- Opening Delimiter -

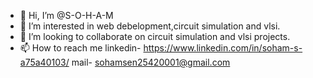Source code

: - 👋 Hi, I’m @S-O-H-A-M
- 👀 I’m interested in web debelopment,circuit simulation and vlsi.
- 💞️ I’m looking to collaborate on circuit simulation and vlsi projects.
- 📫 How to reach me 
linkedin- https://www.linkedin.com/in/soham-s-a75a40103/ 
mail- sohamsen25420001@gmail.com

<!---
S-O-H-A-M/S-O-H-A-M is a ✨ special ✨ repository because its `README.md` (this file) appears on your GitHub profile.
You can click the Preview link to take a look at your changes.
--->
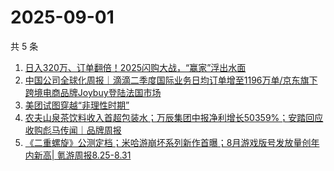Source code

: # 2025-09-01

共 5 条

<!-- BEGIN 36KR -->
<!-- 最后更新时间 2025-09-01 01:19:32 +0800 -->
1. [日入320万、订单翻倍！2025闪购大战，“赢家”浮出水面](https://36kr.com/p/3445345406555777)
1. [中国公司全球化周报｜滴滴二季度国际业务日均订单增至1196万单/京东旗下跨境电商品牌Joybuy登陆法国市场](https://36kr.com/p/3446278300882306)
1. [美团试图穿越“非理性时期”](https://36kr.com/p/3446607807616387)
1. [农夫山泉茶饮料收入首超包装水；万辰集团中报净利增长50359%；安踏回应收购彪马传闻｜品牌周报](https://36kr.com/p/3445426960520585)
1. [《二重螺旋》公测定档；米哈游崩坏系列新作首曝；8月游戏版号发放量创年内新高| 氪游周报8.25-8.31](https://36kr.com/p/3446738477438342)
<!-- END 36KR -->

- Closing Delimiter -

**WHAT IS EXPECTED**
Your task is to reproduce, exactly and exclusively, the lines from the one holding "1. [农夫山泉茶饮料收入首" through the final line of the listing.

**TASK RESULT**
1. [农夫山泉茶饮料收入首超包装水；万辰集团中报净利增长50359%；安踏回应收购彪马传闻｜品牌周报](https://36kr.com/p/3445426960520585)
1. [《二重螺旋》公测定档；米哈游崩坏系列新作首曝；8月游戏版号发放量创年内新高| 氪游周报8.25-8.31](https://36kr.com/p/3446738477438342)
<!-- END 36KR -->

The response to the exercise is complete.